26th STRB Report awaited

You would think that the School Teachers Review Body (STRB) had a relatively easy task this year; set a 1% pay rise and go home. After all, the Chancellor of the Exchequer, he of the ‘all schools will become an academy’ budget, has set 1% as the upper limit on public sector pay deals all the way through to the end of this parliament.

The Secretary of State issued her remit letter to the STRB on the 7th October 2015 with a request in the final paragraph that,’ I should be grateful if the STRB could aim to provide a report on this matter before the end of April 2016. I look forward to receiving your recommendations on the 2016 pay award.’

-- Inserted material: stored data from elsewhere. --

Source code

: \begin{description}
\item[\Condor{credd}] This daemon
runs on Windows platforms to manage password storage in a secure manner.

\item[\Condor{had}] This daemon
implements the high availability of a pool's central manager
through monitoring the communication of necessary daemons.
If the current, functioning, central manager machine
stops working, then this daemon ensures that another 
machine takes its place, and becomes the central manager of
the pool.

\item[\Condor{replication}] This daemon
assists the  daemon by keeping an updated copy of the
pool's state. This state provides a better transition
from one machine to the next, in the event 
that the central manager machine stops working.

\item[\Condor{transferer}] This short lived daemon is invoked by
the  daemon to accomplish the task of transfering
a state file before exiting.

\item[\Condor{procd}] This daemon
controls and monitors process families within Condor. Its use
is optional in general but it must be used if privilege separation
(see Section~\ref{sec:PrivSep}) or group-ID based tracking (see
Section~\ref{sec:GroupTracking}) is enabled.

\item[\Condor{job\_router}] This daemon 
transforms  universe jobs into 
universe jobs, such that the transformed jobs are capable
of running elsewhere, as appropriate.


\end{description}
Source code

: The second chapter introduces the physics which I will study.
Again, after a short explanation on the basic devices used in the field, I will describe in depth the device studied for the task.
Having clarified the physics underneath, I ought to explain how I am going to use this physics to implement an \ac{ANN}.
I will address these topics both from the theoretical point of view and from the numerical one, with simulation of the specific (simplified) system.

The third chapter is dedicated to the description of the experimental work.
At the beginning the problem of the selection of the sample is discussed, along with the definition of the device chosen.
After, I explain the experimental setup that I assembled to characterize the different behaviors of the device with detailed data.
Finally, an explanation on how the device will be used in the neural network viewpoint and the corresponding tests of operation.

Clearly that aim was met. I apologise to the STRB for previously suggesting otherwise. According to  an email that their secretariat has sent me,  the 26th Report was sent to government on the 28th April.

The Office of Manpower Economics that services other government pay and conditions bodies produced the armed forces, NHS, doctors and dentists and senior civil servants reviews before the end of April and they were also published by government. It is true that it was only on the 12th May that the National Crime Agency Report appeared. That now leaves the STRB somewhat out on a limb, with a report submitted to government, but not seemingly published yet.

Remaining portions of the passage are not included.